The heart of Collio, around the town of Cormons, is less than a couple of hours east of Venice and we soon discovered it is in deep countryside with the Julian Alps often in view. The views from the wine producers we visited were of rolling hills with forests high up and vineyards with little villages below. For those not used to being in border country, it might seem strange to find that not only do many wine producers in this Italian land speak to each other in Slovenian (or a local Friulian dialect), but when they show you the view, they carefully indicate: “that village is in Slovenia, the few houses next to it are in Italy, the next village is Slovenia …” and so on. Collio is named Brda in Slovenian.
The predominantly white wines are generally dry and full-flavoured from a range of grape varieties. Pinot Bianco, Pinot Grigio and Friulano (formerly named Tocai Friulano) are the best known, though there is good Chardonnay and classy Sauvignon Blanc too, along with a handful of curiosities, most notably Ribolla Gialla, which made in the traditional way with a long maceration on the skins (most unusual for whites) is positively yellow and delicious. Most producers also make a blend which is simply designated as Collio DOC and is often the top of their range. It’s a good thing these white wines are full-flavoured because the hearty local food might, on first taste, call out for red; but persevere and you’ll find the full-bodied whites match really well. My enduring memory of tasting with the wine producers is being served fabulous dried hams (notably from the famous producer Lorenzo d’Osvaldo) and salamis, plus cheeses with great bread and olive oil.
There are few towns of any great size in Collio, the most important being Gorizia (which also has a Slovenian sector called Nova Goricia). We enjoyed exploring the smaller town of Cormons, especially sitting down on a balmy evening outside in the main square for a couple of glasses of wine and a plate of food at the friendly Enoteca di Cormons. We were also told about a joyous wine and food street festival in Cormons that we missed by a day – Fieste da Viarte, which is held on a Sunday at the end of May.

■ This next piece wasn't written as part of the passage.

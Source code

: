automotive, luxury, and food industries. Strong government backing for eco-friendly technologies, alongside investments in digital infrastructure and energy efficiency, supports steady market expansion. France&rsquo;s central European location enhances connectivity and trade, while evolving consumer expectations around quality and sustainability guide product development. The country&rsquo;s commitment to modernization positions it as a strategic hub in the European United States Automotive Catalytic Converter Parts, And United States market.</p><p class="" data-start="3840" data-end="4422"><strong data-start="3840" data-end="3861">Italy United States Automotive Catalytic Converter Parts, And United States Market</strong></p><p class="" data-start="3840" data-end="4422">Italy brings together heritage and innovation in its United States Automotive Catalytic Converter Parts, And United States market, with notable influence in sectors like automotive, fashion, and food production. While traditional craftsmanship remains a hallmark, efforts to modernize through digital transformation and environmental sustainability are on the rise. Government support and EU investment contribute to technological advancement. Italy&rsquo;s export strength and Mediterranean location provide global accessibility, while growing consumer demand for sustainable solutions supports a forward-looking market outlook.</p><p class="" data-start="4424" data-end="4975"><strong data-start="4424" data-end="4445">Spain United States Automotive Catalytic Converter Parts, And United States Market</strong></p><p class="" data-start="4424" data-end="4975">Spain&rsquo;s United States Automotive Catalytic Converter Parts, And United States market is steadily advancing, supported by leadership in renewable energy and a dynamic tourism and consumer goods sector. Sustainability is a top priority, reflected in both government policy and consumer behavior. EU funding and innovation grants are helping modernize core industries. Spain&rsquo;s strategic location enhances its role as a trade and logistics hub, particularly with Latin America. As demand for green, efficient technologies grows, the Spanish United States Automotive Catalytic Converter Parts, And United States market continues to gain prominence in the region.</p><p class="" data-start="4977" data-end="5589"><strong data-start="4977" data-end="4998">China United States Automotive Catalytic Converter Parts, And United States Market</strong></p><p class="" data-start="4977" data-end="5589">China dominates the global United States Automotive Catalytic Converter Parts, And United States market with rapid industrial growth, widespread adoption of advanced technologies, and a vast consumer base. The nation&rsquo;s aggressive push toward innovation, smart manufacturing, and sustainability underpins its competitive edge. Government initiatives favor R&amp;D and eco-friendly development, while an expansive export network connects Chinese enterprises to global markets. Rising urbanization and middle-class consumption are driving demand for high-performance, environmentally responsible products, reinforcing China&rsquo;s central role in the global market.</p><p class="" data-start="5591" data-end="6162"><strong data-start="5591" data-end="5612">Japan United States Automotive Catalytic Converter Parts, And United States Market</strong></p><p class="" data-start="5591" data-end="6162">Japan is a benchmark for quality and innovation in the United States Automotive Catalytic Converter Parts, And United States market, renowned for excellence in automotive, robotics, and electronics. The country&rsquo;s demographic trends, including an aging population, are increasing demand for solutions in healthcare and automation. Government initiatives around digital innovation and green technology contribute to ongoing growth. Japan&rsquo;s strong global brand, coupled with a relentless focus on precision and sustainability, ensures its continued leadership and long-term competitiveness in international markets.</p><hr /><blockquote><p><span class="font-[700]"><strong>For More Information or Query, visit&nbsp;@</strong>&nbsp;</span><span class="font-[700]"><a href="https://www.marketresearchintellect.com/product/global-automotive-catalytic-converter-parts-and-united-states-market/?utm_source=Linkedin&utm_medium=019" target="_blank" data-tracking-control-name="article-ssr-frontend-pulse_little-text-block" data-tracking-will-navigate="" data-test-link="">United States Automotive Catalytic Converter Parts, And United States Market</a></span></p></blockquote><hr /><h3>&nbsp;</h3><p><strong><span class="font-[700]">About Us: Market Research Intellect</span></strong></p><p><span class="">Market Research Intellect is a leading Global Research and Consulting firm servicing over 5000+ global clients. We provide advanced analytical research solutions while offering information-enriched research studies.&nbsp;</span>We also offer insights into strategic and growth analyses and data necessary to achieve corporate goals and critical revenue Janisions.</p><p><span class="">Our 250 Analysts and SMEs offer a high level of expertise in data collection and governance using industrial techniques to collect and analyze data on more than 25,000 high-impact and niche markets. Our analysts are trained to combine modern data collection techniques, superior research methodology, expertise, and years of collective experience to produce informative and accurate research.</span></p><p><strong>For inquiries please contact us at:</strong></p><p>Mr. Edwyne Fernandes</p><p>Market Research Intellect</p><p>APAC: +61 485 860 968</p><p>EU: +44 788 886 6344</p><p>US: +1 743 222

Back on the food trail, we had a lovely casual lunch at Luka, a trattoria in the important wine village of San Floriano del Collio. Owned by Patrizia Felluga of the famous Felluga wine dynasty, Patrizia also owns her own winery Zuani, producing just two excellent Collio DOC blends, and is the president of the Consorzio. Together with our friendly agritourismo hosts, wine producers Savina and Renato Keber, we also had a fabulous evening out at La Subida, one of the most important restaurants in the region.
La Subida is more than just a restaurant, as they also offer accommodation, have an equestrian centre and an informal trattoria down the road. Eating a meal at the beautiful La Subida restaurant is a real event, in a relaxed environment, with excellent local food and a huge wine list: if you have the budget to splash out, you should definitely seek advice on the wines to choose from the sommelier. The quality of La Subida, of the local white wines and the warm Slovenian-style welcome combine to show that Collio is a real heartland of gastronomy, something that until recently has been perhaps restricted to those ‘in the know’.